“When you take a class in front of your computer, you need support, advice, and sometimes, something as simple as a little compassion and understanding,” says recent graduate and peer mentor Desiree Leary.
Distance Learning Peer Mentors
Starting with Questions
Leary should know. When she and Stephanie Gabelmann, a fellow online peer mentor, began studying in Rutgers School of Communication and Information’s online Master of Library and Information Science, they had asked many of the same questions that their classmates were now asking them. But now, their classmates had not only Rutgers staff but also a peer to turn to for answers.
“One classmate contacted me with a long list of questions about courses to focus on, term bill due dates, the best place to buy books, what to wear to the orientation,” Gabelmann says.
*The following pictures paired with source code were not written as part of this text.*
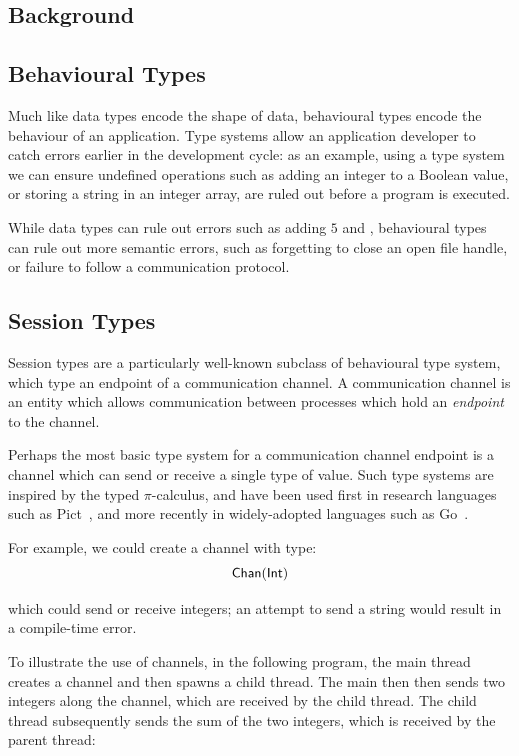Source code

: \documentclass[
graybox,
envcountchap
]{svmult}
\begin{document}
\begin{bibunit}
  \section{Background}\label{sec:bt:background}
  \subsection{Behavioural Types}

  Much like data types encode the shape of data, behavioural types encode the
  behaviour of an application. Type systems allow an application developer to
  catch errors earlier in the development cycle: as an example, using a type
  system we can ensure undefined operations such as adding an integer to a
  Boolean value, or storing a string in an integer array, are ruled out before a
  program is executed.

  While data types can rule out errors such as adding $5$ and ,
  behavioural types can rule out more semantic errors, such as forgetting to
  close an open file handle, or failure to follow a communication protocol.

  \subsection{Session Types}
  Session types are a particularly well-known subclass of behavioural type
  system, which type an endpoint of a communication channel. A communication
  channel is an entity which allows communication between processes which hold
  an \emph{endpoint} to the channel.

  Perhaps the most basic type system for a communication channel endpoint is a
  channel which can send or receive a single type of value. Such type systems
  are inspired by the typed $\pi$-calculus, and have been used first in research
  languages such as Pict~\cite{PierceT00:pict}, and more recently in
  widely-adopted languages such as Go~\cite{DonovanK15:go}.

  For example, we could create a channel with type:
  \[
    \mathsf{Chan}(\mathsf{Int})
  \]


  which could send or receive integers; an attempt to send a string would result
  in a compile-time error.

  To illustrate the use of channels, in the following program, the
  main thread creates a channel and then spawns a child thread. The main
  then then sends two integers along the channel, which are received by the
  child thread. The child thread subsequently sends the sum of the two integers,
  which is received by the parent thread:


\end{bibunit}
\end{document}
The peer mentors offered chat sessions and online office hours to help classmates feel less isolated learning from home. Advice provided ranged from how to get linked to a chat session with classmates to helping students match their courses with area of specialization, from “How do I pay my bill?” to “Can I work full time and manage the coursework?”
“Online, it’s so easy to feel—or even be—disconnected. So it was so great to get a call at the start of the program, to have Stephanie tell me ‘We’re here to help if you need us.’ It puts a human voice to the program and sets a welcoming tone,” says Trevar Riley-Reid, a student in the online master's program.
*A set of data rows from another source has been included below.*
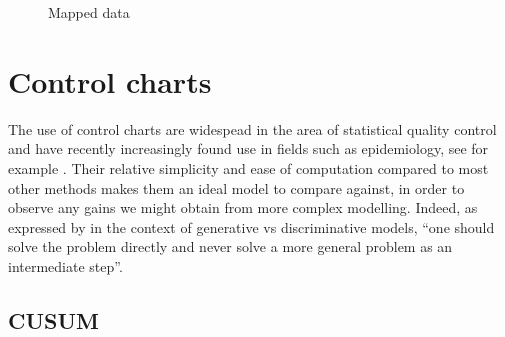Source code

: \documentclass[11pt]{report}
\begin{document}
\begin{figure}
\centering
{}
\caption{Mapped data}
\end{figure}

\chapter{Control charts}


The use of control charts are widespead in the area of statistical quality control and have recently increasingly found use in fields such as epidemiology, see for example \citet{mei}. Their relative simplicity and ease of computation compared to most other methods makes them an ideal model to compare against, in order to observe any gains we might obtain from more complex modelling. Indeed, as expressed by \citet{vapnik} in the context of generative vs discriminative models, ``one should solve the problem directly and never solve a more general problem as an intermediate step''. \\

\section{CUSUM}
\end{document}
The five-year-old online master’s program gives students the option to earn their degree entirely online. “Courses are offered online mostly for people who work full time and cannot afford the time it takes to come to campus,” explains Laura Stanik, assistant director of the school’s Professional Development Studies and a peer-mentor supervisor. “This allows more students the opportunity to earn graduate degrees and learn about new technology and accepted practices in their field.”
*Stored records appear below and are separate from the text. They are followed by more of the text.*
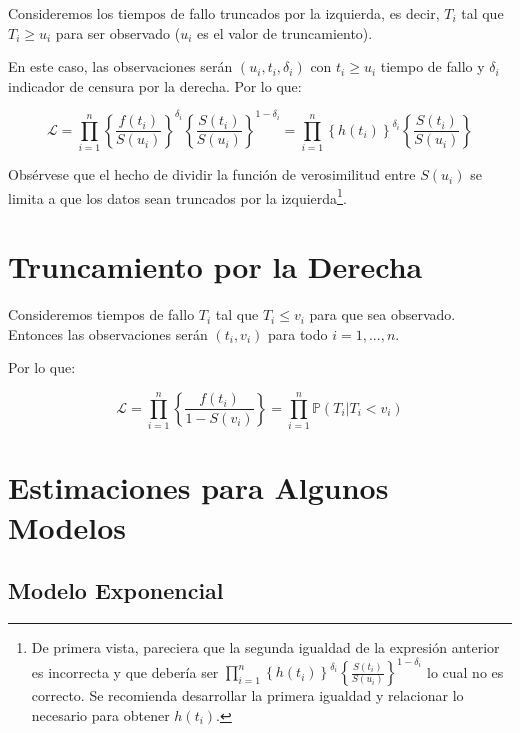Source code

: \documentclass[
  a4paper,
  oneside,
  openany]{book}
\begin{document}
Consideremos los tiempos de fallo truncados por la izquierda, es decir, \(T_{i}\) tal que \(T_{i}\geq u_{i}\) para ser observado (\(u_{i}\) es el valor de truncamiento).

En este caso, las observaciones serán \((u_{i}, t_{i},\delta_{i})\) con \(t_{i}\geq u_{i}\) tiempo de fallo y \(\delta_{i}\) indicador de censura por la derecha. Por lo que:

\[
\mathbf{\mathscr{L}} = \prod_{i=1}^{n}\left\{\frac{f(t_{i})}{S(u_{i})}\right\}^{\delta_{i}}\left\{\frac{S(t_{i})}{S(u_{i})}\right\}^{1-\delta_{i}}=\prod_{i=1}^{n}\left\{h(t_{i})\right\}^{\delta_{i}}\left\{\frac{S(t_{i})}{S(u_{i})}\right\}
\]

Obsérvese que el hecho de dividir la función de verosimilitud entre \(S(u_{i})\) se limita a que los datos sean truncados por la izquierda\footnote{De primera vista, pareciera que la segunda igualdad de la expresión anterior es incorrecta y que debería ser \(\prod_{i=1}^{n}\left\{h(t_{i})\right\}^{\delta_{i}}\left\{\frac{S(t_{i})}{S(u_{i})}\right\}^{1-\delta_i}\) lo cual no es correcto. Se recomienda desarrollar la primera igualdad y relacionar lo necesario para obtener \(h(t_i)\).}.

\hypertarget{truncamiento-por-la-derecha}{%
\section{Truncamiento por la Derecha}\label{truncamiento-por-la-derecha}}

Consideremos tiempos de fallo \(T_{i}\) tal que \(T_{i} \leq v_{i}\) para que sea observado. Entonces las observaciones serán \((t_{i}, v_{i})\) para todo \(i = 1,...,n\).

Por lo que:

\[
\mathbf{\mathscr{L}} = \prod_{i=1}^{n}\left\{\frac{f(t_{i})}{1-S(v_{i})}\right\} =\prod_{i=1}^{n} \mathbb{P}(T_{i}|T_{i}<v_{i})
\]

\hypertarget{estimaciones-para-algunos-modelos}{%
\section{Estimaciones para Algunos Modelos}\label{estimaciones-para-algunos-modelos}}

\hypertarget{modelo-exponencial-1}{%
\subsection*{Modelo Exponencial}\label{modelo-exponencial-1}}
\end{document}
Peer mentoring for the program was first offered in the spring of 2008. “With the increasing number of students in the online MLIS program, more needed support, but the hours in the day and our staff size weren’t changing,” says Stanik. “We needed a creative solution that would help us support more people. We also wanted to create opportunities for community-building for the online students who wanted it.”
Leary and Gabelmann were hired as peer mentors because they “understood the specific difficulties of adjustments faced by our diverse online population,” Stanik says. “They brought with them different work backgrounds, could articulate the problems they saw, and, most importantly, had a willingness to help their peers. We’ve been so impressed by their innovative ideas.”
Virtual Helping Hand
Gabelmann, above right, who works as a children’s librarian at her local library in Boonton, focused on helping new students navigate online classes, utilize web-based Rutgers resources to find information on student life topics, and cope with the isolation that online learners sometimes experience.
Leary, above left, who resides in Brooklyn and had worked as an archive coordinator for the StoryCorps oral history project, supported students who were further along in their studies with curriculum and resources issues and coordinated alumni communications and events. Both came to campus before the fall and spring semesters to help put together two-day orientations for other online learners.
“As peer mentors, we acted as liaisons between the online MLIS students and the faculty and administration. It gave online MLIS students a way to express their needs and opinions, and also provided valuable feedback on how people apply their learning to their current jobs,” explains Leary.
Gabelmann and Leary completed their assignment as peer mentors in May when they earned their master’s degrees, but two new peer mentors will bring their unique perspectives and experiences to the job as they take over and extend the virtual helping hand that Gablemann and Leary so readily provided.